[WHAT NEEDS TO BE DONE]:
Find the line with "b,d are vertical-related" and the line with "height in pixels" in the entries below; output exactly those two lines, every line between them, and no others.

(Plain-text document sources)
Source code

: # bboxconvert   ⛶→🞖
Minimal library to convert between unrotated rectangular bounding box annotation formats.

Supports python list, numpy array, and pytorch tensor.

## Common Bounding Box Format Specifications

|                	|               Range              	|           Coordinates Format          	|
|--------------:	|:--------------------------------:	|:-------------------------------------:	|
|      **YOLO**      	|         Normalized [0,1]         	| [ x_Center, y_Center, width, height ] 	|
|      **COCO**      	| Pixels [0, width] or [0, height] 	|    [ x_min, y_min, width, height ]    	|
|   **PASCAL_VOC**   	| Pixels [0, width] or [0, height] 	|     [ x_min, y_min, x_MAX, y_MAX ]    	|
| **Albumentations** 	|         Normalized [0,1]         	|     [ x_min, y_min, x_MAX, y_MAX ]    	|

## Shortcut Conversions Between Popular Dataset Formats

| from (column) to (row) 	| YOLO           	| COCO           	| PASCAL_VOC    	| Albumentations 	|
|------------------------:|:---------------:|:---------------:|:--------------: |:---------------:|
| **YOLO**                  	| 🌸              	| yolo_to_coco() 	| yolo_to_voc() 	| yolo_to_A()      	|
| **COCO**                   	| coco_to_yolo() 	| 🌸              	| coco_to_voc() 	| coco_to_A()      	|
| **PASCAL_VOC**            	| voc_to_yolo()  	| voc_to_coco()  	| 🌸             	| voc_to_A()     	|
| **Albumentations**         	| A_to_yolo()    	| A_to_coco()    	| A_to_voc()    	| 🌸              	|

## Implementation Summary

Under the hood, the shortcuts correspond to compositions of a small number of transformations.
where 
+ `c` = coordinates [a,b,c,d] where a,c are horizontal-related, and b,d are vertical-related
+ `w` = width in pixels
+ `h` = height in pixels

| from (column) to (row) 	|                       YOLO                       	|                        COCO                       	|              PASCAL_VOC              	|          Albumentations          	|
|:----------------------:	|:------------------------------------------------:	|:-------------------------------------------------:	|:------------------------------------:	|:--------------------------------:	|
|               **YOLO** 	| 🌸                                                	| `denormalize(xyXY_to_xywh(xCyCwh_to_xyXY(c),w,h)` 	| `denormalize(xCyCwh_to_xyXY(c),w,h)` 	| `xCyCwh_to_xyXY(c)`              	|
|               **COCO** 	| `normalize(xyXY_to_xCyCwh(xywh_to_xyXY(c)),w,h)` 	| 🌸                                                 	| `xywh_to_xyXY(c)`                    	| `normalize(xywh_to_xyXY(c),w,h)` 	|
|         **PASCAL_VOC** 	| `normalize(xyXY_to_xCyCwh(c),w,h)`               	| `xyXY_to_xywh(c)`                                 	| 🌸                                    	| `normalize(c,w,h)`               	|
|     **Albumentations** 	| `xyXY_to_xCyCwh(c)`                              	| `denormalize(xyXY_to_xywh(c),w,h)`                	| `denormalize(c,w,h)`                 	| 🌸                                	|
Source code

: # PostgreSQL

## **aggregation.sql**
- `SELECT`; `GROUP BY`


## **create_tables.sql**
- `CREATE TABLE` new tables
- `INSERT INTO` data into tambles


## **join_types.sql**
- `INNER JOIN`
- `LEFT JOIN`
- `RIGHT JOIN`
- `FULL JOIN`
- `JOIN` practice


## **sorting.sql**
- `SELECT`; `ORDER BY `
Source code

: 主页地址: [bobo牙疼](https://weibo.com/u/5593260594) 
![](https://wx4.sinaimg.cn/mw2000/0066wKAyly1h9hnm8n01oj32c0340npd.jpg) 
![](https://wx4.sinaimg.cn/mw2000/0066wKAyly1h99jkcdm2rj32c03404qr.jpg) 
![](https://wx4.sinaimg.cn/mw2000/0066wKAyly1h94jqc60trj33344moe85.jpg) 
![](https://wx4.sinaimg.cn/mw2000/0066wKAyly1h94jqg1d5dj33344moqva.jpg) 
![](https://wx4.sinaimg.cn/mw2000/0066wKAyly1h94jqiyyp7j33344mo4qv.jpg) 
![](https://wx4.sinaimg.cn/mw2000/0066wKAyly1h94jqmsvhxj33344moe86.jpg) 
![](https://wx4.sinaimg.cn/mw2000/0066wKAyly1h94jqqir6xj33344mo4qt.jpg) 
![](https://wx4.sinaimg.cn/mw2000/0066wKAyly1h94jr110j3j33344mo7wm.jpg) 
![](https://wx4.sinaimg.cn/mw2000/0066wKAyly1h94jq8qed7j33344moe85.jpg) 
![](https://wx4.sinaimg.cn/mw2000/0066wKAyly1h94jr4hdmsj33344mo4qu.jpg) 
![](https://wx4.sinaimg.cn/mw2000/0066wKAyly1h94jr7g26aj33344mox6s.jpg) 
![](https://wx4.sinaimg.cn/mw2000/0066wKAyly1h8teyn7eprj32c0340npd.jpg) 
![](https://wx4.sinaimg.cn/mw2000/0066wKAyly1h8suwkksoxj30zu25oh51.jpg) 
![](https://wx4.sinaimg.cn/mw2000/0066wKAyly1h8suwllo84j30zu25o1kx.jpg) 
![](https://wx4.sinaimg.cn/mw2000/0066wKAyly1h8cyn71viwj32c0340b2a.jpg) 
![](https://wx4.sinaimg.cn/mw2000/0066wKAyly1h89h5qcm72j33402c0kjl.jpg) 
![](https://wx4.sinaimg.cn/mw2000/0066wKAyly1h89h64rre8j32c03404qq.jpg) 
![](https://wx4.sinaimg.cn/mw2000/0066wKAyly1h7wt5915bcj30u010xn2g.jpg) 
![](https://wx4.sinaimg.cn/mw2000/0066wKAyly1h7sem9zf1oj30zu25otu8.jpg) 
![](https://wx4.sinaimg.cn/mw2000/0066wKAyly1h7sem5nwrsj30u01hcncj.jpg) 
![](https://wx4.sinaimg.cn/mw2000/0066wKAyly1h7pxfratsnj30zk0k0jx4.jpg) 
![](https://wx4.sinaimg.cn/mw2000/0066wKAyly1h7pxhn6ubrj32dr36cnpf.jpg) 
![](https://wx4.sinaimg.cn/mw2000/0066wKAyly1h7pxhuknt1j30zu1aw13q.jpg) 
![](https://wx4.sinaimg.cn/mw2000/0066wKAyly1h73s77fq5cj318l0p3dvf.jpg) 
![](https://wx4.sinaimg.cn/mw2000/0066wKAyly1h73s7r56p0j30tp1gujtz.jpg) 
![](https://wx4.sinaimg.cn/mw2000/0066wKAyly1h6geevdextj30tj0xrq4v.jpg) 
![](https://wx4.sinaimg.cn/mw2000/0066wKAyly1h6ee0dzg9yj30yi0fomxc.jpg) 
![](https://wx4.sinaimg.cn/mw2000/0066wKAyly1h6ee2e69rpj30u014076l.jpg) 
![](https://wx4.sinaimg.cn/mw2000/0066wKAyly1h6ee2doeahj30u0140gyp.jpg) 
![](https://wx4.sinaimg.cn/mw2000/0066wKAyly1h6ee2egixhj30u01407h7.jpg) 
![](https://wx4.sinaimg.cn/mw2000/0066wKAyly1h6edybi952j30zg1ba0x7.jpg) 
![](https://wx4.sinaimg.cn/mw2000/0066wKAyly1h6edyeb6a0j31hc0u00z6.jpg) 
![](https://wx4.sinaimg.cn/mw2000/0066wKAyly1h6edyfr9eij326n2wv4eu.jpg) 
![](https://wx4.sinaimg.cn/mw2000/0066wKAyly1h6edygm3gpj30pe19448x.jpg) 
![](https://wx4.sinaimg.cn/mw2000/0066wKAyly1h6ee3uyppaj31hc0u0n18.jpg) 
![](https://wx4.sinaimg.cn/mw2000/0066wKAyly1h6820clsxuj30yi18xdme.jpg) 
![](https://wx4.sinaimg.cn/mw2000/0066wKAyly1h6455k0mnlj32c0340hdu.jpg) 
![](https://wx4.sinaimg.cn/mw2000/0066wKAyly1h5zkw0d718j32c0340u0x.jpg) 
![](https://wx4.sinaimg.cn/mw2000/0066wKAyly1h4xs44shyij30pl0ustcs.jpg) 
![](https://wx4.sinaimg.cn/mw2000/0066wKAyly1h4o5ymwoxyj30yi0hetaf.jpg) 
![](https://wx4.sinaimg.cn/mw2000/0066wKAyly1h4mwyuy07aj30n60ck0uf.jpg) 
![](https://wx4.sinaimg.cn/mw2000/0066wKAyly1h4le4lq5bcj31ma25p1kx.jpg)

[TASK OUTPUT]:
+ `c` = coordinates [a,b,c,d] where a,c are horizontal-related, and b,d are vertical-related
+ `w` = width in pixels
+ `h` = height in pixels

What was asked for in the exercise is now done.